Work task:
Exactly as written, copy the lines of the data below from the first through the one containing "# [!UICONTROL ガントチャート]の基本を学ぶ".

Supplied entries:
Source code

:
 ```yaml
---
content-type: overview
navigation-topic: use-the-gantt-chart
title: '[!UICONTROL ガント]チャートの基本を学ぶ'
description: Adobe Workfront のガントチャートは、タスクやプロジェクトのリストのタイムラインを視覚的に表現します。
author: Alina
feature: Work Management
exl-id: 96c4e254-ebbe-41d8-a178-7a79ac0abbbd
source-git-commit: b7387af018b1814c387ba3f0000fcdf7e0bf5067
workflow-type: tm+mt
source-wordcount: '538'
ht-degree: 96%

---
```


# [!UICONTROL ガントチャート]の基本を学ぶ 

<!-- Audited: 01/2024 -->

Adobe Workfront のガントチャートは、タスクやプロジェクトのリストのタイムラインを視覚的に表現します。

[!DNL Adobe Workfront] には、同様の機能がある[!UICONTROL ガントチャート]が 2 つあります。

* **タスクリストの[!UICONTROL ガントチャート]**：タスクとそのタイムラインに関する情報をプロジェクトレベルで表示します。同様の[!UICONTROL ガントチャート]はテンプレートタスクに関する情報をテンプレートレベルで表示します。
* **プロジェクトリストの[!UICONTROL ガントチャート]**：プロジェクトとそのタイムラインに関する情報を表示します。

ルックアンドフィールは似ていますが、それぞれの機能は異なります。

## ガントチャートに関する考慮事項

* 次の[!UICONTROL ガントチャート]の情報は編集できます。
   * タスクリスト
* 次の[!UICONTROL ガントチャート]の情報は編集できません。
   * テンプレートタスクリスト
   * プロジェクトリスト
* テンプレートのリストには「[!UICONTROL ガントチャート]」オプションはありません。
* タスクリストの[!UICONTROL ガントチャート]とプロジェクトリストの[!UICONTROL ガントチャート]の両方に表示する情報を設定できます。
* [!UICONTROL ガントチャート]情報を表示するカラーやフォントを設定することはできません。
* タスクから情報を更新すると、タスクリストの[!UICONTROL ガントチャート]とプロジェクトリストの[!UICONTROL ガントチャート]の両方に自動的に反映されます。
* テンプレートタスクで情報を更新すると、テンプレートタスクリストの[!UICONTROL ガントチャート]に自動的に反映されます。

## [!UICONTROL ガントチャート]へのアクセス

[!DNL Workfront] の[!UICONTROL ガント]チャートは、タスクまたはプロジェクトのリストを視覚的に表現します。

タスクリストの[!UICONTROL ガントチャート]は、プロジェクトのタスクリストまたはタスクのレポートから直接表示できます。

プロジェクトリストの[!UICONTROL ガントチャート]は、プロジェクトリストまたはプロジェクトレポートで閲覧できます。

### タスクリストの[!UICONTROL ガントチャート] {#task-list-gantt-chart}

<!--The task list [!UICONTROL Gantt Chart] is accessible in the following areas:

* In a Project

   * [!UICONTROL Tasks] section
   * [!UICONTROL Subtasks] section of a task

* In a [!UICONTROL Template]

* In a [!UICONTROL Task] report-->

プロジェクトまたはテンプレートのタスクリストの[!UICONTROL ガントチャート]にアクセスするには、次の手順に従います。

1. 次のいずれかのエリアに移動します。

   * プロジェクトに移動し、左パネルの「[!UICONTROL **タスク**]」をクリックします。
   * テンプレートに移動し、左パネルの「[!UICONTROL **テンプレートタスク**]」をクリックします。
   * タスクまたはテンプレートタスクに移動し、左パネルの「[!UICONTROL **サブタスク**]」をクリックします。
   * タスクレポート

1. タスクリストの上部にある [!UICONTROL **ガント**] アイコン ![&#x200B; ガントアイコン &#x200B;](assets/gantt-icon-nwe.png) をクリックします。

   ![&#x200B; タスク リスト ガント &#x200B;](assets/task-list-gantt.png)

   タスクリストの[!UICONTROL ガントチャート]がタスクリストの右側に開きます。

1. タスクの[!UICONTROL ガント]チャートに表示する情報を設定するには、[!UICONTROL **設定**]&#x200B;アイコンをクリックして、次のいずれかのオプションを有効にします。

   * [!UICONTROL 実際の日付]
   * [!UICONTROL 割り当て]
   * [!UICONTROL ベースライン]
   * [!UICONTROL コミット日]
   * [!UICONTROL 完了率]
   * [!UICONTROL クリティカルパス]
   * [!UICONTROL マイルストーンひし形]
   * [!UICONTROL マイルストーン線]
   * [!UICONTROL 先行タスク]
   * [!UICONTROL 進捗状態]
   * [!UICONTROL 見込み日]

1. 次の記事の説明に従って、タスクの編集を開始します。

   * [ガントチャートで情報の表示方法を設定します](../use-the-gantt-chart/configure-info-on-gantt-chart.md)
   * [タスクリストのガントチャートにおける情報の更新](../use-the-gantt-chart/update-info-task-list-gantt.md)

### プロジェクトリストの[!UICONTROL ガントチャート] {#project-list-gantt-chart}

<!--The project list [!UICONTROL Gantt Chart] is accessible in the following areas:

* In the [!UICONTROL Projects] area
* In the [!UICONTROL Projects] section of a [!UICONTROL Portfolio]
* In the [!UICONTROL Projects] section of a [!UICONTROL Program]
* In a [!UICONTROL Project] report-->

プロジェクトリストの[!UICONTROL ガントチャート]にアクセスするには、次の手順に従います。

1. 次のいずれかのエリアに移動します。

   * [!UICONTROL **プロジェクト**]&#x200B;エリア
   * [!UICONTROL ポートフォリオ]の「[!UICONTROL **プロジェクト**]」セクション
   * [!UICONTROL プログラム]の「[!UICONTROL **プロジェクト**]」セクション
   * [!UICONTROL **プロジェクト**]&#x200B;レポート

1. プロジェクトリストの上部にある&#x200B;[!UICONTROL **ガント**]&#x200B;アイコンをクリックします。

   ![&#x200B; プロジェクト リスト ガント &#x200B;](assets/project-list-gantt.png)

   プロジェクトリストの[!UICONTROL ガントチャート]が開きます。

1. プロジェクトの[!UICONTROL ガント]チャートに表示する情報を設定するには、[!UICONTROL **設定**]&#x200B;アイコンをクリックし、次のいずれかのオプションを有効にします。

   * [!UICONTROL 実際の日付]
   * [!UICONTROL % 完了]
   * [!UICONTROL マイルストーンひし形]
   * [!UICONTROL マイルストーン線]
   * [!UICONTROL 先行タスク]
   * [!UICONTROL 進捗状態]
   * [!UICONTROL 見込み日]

Written reply:
Source code

:
 ```yaml
---
content-type: overview
navigation-topic: use-the-gantt-chart
title: '[!UICONTROL ガント]チャートの基本を学ぶ'
description: Adobe Workfront のガントチャートは、タスクやプロジェクトのリストのタイムラインを視覚的に表現します。
author: Alina
feature: Work Management
exl-id: 96c4e254-ebbe-41d8-a178-7a79ac0abbbd
source-git-commit: b7387af018b1814c387ba3f0000fcdf7e0bf5067
workflow-type: tm+mt
source-wordcount: '538'
ht-degree: 96%

---
```


# [!UICONTROL ガントチャート]の基本を学ぶ 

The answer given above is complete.